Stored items
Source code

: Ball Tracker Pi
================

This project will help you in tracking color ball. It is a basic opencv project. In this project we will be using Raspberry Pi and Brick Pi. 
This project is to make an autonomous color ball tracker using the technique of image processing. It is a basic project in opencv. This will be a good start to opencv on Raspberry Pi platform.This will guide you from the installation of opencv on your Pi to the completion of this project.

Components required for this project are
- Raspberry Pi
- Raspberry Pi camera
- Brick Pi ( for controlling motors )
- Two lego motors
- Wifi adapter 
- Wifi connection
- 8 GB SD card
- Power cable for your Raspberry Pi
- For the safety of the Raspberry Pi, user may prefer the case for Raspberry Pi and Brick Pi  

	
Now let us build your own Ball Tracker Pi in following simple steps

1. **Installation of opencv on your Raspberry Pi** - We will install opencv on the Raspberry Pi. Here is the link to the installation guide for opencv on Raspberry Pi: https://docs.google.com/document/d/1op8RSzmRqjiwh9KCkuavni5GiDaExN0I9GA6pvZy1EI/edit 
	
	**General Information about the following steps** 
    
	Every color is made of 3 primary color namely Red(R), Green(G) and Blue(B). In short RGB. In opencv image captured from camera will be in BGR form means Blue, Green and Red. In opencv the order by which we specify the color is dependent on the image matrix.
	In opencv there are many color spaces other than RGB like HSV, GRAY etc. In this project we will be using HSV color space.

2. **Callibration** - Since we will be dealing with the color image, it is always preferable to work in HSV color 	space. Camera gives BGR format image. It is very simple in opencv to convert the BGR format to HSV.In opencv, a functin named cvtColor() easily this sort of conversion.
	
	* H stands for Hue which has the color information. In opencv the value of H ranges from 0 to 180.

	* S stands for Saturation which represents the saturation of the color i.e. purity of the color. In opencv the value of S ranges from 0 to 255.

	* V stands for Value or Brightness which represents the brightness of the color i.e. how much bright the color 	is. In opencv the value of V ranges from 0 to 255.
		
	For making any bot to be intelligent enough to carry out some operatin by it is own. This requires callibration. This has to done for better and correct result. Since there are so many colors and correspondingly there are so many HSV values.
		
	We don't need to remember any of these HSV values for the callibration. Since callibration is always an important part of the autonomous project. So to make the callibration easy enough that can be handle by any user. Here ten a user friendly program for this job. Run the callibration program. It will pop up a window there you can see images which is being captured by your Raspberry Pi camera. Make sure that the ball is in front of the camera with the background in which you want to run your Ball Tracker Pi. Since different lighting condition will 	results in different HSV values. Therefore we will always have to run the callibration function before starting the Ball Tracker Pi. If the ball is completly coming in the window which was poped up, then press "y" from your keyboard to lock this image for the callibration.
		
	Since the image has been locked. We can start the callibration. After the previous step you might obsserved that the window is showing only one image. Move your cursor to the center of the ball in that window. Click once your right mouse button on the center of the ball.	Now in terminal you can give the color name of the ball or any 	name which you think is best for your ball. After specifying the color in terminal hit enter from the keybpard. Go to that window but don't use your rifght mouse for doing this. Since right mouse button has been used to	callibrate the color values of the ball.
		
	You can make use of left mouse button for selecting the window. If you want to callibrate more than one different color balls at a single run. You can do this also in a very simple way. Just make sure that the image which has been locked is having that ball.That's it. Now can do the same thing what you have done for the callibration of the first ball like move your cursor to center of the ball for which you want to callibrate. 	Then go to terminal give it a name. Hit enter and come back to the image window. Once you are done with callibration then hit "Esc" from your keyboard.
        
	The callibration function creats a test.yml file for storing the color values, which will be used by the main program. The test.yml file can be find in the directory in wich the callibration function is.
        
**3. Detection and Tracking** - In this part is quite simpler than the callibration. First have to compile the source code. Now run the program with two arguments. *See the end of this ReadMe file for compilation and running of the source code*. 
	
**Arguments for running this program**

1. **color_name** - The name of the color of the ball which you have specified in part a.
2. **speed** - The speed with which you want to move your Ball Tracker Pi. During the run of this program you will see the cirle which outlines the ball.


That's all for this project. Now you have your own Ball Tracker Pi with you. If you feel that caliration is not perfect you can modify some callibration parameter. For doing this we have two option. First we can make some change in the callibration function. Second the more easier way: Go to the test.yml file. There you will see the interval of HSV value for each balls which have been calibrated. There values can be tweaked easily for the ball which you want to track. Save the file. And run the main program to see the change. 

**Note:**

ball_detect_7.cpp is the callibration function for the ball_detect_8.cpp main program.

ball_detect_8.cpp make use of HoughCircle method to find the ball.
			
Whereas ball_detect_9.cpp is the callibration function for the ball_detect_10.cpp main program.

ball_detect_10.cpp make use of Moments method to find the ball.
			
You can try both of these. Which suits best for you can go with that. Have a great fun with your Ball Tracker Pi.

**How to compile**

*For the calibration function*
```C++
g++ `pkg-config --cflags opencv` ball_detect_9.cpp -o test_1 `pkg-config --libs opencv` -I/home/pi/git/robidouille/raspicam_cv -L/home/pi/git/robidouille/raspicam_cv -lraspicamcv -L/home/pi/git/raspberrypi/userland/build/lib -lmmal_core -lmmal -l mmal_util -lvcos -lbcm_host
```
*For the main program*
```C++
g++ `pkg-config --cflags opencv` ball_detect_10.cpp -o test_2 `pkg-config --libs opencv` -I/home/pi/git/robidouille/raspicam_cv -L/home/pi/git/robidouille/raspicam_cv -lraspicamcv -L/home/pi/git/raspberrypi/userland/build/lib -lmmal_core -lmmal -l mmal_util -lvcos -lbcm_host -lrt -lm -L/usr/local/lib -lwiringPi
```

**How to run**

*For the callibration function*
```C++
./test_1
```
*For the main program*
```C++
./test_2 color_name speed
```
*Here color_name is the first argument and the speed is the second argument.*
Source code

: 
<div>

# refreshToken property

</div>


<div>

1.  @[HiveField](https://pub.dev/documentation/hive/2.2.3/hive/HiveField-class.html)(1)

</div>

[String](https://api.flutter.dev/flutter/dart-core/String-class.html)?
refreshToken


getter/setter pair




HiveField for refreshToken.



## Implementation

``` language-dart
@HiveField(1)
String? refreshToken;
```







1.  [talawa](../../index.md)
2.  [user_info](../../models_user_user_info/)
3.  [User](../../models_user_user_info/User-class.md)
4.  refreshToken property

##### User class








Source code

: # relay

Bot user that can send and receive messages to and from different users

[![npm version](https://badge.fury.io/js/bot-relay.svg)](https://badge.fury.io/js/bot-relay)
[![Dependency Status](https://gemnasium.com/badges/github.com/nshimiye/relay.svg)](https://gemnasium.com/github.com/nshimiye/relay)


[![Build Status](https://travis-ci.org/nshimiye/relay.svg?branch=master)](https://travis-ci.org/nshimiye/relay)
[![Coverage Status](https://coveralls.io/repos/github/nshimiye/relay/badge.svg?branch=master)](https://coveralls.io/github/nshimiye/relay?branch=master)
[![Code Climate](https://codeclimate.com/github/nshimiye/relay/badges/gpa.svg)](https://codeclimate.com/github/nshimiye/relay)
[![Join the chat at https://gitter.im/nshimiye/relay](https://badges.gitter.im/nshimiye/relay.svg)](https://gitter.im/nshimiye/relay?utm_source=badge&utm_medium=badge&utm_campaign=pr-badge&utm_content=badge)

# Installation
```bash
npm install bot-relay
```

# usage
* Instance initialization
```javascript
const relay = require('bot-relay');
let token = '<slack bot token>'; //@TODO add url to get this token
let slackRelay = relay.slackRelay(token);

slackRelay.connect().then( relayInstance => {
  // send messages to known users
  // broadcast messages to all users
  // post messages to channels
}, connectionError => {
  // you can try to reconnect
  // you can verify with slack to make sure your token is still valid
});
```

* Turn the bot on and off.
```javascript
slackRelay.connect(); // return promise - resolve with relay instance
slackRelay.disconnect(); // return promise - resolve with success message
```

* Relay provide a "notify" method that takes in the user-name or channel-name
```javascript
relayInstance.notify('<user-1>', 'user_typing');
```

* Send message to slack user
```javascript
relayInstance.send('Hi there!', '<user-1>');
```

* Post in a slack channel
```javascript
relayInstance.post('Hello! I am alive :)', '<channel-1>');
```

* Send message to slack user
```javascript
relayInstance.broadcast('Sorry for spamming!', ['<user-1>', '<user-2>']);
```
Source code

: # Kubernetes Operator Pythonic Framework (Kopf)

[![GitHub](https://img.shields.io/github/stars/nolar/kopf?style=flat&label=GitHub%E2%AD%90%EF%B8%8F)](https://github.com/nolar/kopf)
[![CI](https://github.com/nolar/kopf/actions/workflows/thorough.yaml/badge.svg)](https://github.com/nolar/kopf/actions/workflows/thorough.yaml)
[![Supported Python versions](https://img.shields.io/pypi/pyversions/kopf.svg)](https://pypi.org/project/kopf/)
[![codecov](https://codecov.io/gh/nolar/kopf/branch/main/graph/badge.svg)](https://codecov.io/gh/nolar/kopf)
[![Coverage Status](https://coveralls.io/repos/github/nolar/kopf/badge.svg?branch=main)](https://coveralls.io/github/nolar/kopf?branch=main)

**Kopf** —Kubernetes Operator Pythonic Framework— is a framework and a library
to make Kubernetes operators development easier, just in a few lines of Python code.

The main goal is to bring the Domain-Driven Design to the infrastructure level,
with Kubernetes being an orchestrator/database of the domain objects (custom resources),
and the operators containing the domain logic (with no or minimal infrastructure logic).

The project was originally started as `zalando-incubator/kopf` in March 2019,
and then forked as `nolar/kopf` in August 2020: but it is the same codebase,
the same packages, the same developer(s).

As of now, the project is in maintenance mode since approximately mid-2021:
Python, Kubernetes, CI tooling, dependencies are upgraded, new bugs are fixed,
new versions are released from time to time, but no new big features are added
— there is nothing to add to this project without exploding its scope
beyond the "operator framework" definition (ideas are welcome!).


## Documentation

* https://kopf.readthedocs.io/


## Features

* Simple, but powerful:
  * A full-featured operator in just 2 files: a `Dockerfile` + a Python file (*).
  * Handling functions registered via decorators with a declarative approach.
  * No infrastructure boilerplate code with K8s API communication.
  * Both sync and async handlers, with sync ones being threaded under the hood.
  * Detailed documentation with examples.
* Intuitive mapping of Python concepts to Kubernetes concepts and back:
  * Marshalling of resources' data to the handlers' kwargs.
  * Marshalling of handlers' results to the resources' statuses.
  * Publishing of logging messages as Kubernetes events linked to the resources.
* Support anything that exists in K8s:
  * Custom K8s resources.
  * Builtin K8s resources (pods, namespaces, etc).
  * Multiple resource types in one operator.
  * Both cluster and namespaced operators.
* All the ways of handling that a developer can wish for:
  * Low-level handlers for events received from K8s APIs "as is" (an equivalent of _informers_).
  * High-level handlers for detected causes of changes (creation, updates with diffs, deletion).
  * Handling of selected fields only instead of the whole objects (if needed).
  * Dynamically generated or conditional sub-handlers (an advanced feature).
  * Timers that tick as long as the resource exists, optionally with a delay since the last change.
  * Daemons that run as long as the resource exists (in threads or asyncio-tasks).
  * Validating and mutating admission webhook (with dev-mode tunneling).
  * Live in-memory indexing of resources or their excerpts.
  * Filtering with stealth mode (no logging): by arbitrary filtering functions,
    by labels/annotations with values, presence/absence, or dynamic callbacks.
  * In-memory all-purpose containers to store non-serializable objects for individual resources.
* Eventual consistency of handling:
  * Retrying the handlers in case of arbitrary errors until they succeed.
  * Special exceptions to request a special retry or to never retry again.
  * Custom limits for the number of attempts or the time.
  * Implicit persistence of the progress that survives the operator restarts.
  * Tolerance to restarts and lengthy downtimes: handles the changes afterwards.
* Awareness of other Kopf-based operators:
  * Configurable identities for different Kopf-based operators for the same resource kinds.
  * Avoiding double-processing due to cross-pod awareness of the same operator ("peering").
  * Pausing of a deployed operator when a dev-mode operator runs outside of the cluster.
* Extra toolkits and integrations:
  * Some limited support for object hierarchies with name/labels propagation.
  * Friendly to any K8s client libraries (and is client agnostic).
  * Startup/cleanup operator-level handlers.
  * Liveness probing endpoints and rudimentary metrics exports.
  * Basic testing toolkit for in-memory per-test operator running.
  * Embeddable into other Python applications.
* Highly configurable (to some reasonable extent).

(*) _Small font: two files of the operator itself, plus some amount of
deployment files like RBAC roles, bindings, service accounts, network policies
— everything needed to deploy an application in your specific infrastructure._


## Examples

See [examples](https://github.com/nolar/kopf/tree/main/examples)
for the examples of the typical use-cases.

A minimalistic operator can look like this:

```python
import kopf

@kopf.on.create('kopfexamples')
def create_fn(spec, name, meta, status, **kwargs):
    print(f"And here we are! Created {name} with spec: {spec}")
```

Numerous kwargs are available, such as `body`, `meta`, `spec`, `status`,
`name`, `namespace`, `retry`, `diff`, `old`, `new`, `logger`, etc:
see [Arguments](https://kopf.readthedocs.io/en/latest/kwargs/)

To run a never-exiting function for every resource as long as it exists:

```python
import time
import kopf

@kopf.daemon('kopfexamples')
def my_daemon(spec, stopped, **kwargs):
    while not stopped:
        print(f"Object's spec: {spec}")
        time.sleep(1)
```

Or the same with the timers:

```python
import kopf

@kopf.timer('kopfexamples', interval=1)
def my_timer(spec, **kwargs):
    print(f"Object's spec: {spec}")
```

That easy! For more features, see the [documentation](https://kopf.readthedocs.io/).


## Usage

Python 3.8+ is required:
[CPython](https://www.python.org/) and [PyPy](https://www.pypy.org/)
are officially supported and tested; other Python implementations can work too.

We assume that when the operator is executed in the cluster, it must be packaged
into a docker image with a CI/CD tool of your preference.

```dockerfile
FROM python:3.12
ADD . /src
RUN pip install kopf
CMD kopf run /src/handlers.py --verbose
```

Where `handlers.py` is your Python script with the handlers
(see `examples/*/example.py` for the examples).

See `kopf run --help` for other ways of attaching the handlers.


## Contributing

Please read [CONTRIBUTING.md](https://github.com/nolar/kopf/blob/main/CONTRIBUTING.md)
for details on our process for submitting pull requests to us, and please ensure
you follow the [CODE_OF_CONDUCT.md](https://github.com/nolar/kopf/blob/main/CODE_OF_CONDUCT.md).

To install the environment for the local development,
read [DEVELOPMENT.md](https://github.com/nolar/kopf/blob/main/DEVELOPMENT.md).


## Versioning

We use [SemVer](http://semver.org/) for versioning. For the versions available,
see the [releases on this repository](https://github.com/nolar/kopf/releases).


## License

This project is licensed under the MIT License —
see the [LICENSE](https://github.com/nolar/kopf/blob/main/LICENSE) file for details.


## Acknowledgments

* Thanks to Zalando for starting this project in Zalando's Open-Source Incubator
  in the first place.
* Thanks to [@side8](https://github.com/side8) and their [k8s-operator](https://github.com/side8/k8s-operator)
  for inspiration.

→ **WORK ORDER**
Among the lines of the data, some may include "Thanks" as a word or string; report how many, and nothing else.

→ **RESPONSE AREA**
2